Here are a few things most people wouldn’t argue with:
- Fewer defects introduced in new code
- More defects repaired per unit time
- More working code per unit time
- “Better” code
Given these, a well-intentioned engineering manager might decide to count (and reward) the number of bugs fixed per person per week.
We want to fix those bugs, and this sounds great… but here’s what happens:
- All of a sudden we’re seeing twice as many bugs fixed per week, but we’re also seeing twice as many bugs created per week.
- The unintended consequence was clear: if I’m being rewarded for fixing bugs, I’ll need more bugs to fix.
Be sure what you are measuring makes sense
Ok, well what about more working code per unit-time. That’s what we’re being paid to build, right? So, if efficiency is making more of what you’re supposed to make per hour, then this sounds like a good idea. What would we expect to see if lines of code were encouraged and rewarded? We would see a large increase in the number of lines of code written, yes… but is that what we want? It turns out the software efficiency, maintainability, and reusability are all generally improved and denoted by the uses of fewer lines of code. This would actually encourage the exact opposite of what we’re trying accomplish!
The bottom line, here, is not that we shouldn’t attempt to measure aspects of the software development process. Rather: it is that software development is not the same as other manufacturing processes. We should indeed measure things, but we need to choose carefully what we’re measuring.
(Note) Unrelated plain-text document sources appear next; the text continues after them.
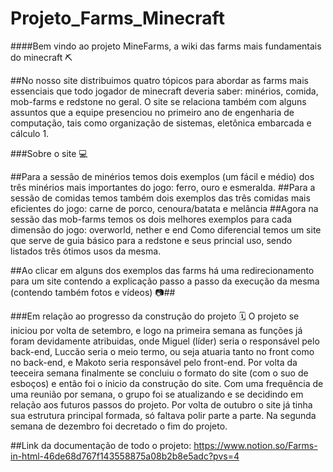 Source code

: # Projeto_Farms_Minecraft


####Bem vindo ao projeto MineFarms, a wiki das farms mais fundamentais do minecraft ⛏️

##No nosso site distribuimos quatro tópicos para abordar as farms mais essenciais que todo jogador de minecraft deveria saber: minérios, comida, mob-farms e redstone no geral. O site se relaciona também com alguns assuntos que a equipe presenciou no primeiro ano de engenharia de computação, tais como organização de sistemas, eletônica embarcada e cálculo 1.

###Sobre o site 💻

##Para a sessão de minérios temos dois exemplos (um fácil e médio) dos três minérios mais importantes do jogo: ferro, ouro e esmeralda.
##Para a sessão de comidas temos também dois exemplos das três comidas mais eficientes do jogo: carne de porco, cenoura/batata e melância
##Agora na sessão das mob-farms temos os dois melhores exemplos para cada dimensão do jogo: overworld, nether e end
Como diferencial temos um site que serve de guia básico para a redstone e seus princial uso, sendo listados três ótimos usos da mesma.

##Ao clicar em alguns dos exemplos das farms há uma redirecionamento para um site contendo a explicação passo a passo da execução da mesma (contendo também fotos e vídeos) 📷##

###Em relação ao progresso da construção do projeto 🗓️
O projeto se iniciou por volta de setembro, e logo na primeira semana as funções já foram devidamente atribuidas, onde Miguel (líder) seria o responsável pelo back-end, Luccão seria o meio termo, ou seja atuaria tanto no front como no back-end, e Makoto seria responsável pelo front-end. Por volta da teeceira semana finalmente se concluiu o formato do site (com o suo de esboços) e então foi o ínicio da construção do site. Com uma frequência de uma reunião por semana, o grupo foi se atualizando e se decidindo em relação aos futuros passos do projeto. Por volta de outubro o site já tinha sua estrutura principal formada, só faltava polir parte a parte. Na segunda semana de dezembro foi decretado o fim do projeto.

##Link da documentação de todo o projeto: https://www.notion.so/Farms-in-html-46de68d767f143558875a08b2b8e5adc?pvs=4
Here are a few examples of better things to measure:
- Deviations from software best practices. Much of this can be automated and reduced via code reviews and required compliance.
- Cyclomatic complexity (e.g., require splitting of modules where CC > 10).
- Efficiency of important processes. It’s relatively easy to measure things like run-time of particular processes or number of messages handled per unit time.
- Number of error log messages generated per unit run time. (note: be careful not to just reward the removal of useful log messages!)
Software is (or at least should be) an engineering discipline like any other, but we need to be vigilant about how we try to improve it. It is not the same as assembling transmissions or harvesting potatoes. So, when considering metrics for software quality: be careful what you measure!”